L’auteur l’admet lui-même : « il est plus facile d’aborder les combats de femmes, la notion de l’identité…avec le recul et la pudeur que permet l’ancrage dans un autre temps. » Pour camper Rose, sa nouvelle héroïne, Franck Bouysse compose un roman qui aurait pu être écrit il y a un siècle, tant par le choix de ses personnages, celui de l’univers choisi, que par l’utilisation d’une langue que l’on associerait plus volontiers aux romanciers du début du 20e siècle, voire du 19e.

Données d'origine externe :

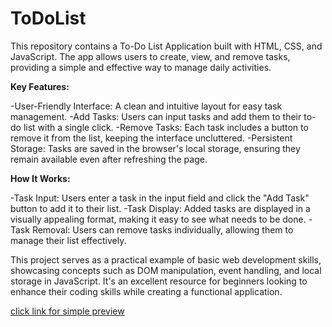 # ToDoList
This repository contains a To-Do List Application built with HTML, CSS, and JavaScript. The app allows users to create, view, and remove tasks, providing a simple and effective way to manage daily activities.

<b>Key Features:</b>

-User-Friendly Interface: A clean and intuitive layout for easy task management.
-Add Tasks: Users can input tasks and add them to their to-do list with a single click.
-Remove Tasks: Each task includes a button to remove it from the list, keeping the interface uncluttered.
-Persistent Storage: Tasks are saved in the browser's local storage, ensuring they remain available even after refreshing the page.

<b>How It Works:</b>

-Task Input: Users enter a task in the input field and click the "Add Task" button to add it to their list.
-Task Display: Added tasks are displayed in a visually appealing format, making it easy to see what needs to be done.
-Task Removal: Users can remove tasks individually, allowing them to manage their list effectively.

This project serves as a practical example of basic web development skills, showcasing concepts such as DOM manipulation, event handling, and local storage in JavaScript. It's an excellent resource for beginners looking to enhance their coding skills while creating a functional application. 

[click link for simple preview](file:///C:/Users/BDC%20Computer/OneDrive/Desktop/Jaco/Angie%20Printing/TO%20DO%20list%20bit%20perview.html)
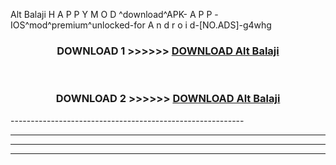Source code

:  Alt Balaji  H A P P Y M O D ^download^APK- A P P -IOS^mod^premium^unlocked-for A n d r o i d-[NO.ADS]-g4whg



<div align="center">

<h3>DOWNLOAD 1 >>>>>> <a href="https://en-mod.web.app/?en= Alt Balaji ">DOWNLOAD Alt Balaji  </a></h3><br>

<h3>DOWNLOAD 2 >>>>>> <a href="https://en-mod.web.app/?en= Alt Balaji ">DOWNLOAD Alt Balaji  </a></h3>

</div>
----------------------------------------------------------

----------------------------------------------------------

----------------------------------------------------------

----------------------------------------------------------



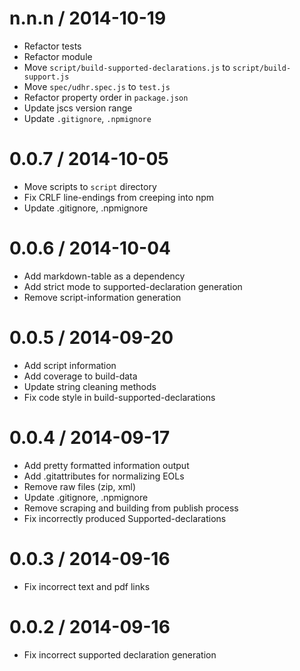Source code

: 
n.n.n / 2014-10-19
==================

 * Refactor tests
 * Refactor module
 * Move `script/build-supported-declarations.js` to `script/build-support.js`
 * Move `spec/udhr.spec.js` to `test.js`
 * Refactor property order in `package.json`
 * Update jscs version range
 * Update `.gitignore`, `.npmignore`

0.0.7 / 2014-10-05
==================

 * Move scripts to `script` directory
 * Fix CRLF line-endings from creeping into npm
 * Update .gitignore, .npmignore

0.0.6 / 2014-10-04
==================

 * Add markdown-table as a dependency
 * Add strict mode to supported-declaration generation
 * Remove script-information generation

0.0.5 / 2014-09-20
==================

 * Add script information
 * Add coverage to build-data
 * Update string cleaning methods
 * Fix code style in build-supported-declarations

0.0.4 / 2014-09-17
==================

 * Add pretty formatted information output
 * Add .gitattributes for normalizing EOLs
 * Remove raw files (zip, xml)
 * Update .gitignore, .npmignore
 * Remove scraping and building from publish process
 * Fix incorrectly produced Supported-declarations

0.0.3 / 2014-09-16
==================

 * Fix incorrect text and pdf links

0.0.2 / 2014-09-16
==================

 * Fix incorrect supported declaration generation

Gabriel, un jeune curé, est appelé dans un asile pour bénir le corps d’une défunte. Il s’y rend avec le jeune Charles, son bedeau et sait qu’il va trouver sous les plis de la tenue de la femme morte « les cahiers de Rose », comme le lui a annoncé l’infirmière venue le prévenir. Gabriel devient donc le porte-voix de l’histoire de Rose, une jeune fille vendue par Onésime, un père essayant de sortir les siens de la misère.

« Malgré les doutes, les traits du visage de la femme se détendirent petit à petit face à ce mari retrouvé sous son apparat de misère toujours de circonstance, mais qu’il portait de nouveau telle une digne parure au regard de la pesante richesse lestant son bras, qui l’avait fait un temps félon de l’âme d’une famille entière. »

Nul conte de fées dans ces pages sombres. Magnifier la nature, décrire avec la précision d’un orfèvre les chevaux, les corps, les paysages… équilibrent à peine les passages de souffrance, de détresse et de terreur. Rose est violée par le maître des lieux, sous le regard d’une mère abominable : « la vieille était toujours sur sa chaise, elle récitait des paroles que je comprenais pas. C’était de la douleur supplémentaire qu’elle reste là sans rien faire (…) je savais pas ce qui me faisait le plus souffrir entre la douleur, le dégoût et la honte. »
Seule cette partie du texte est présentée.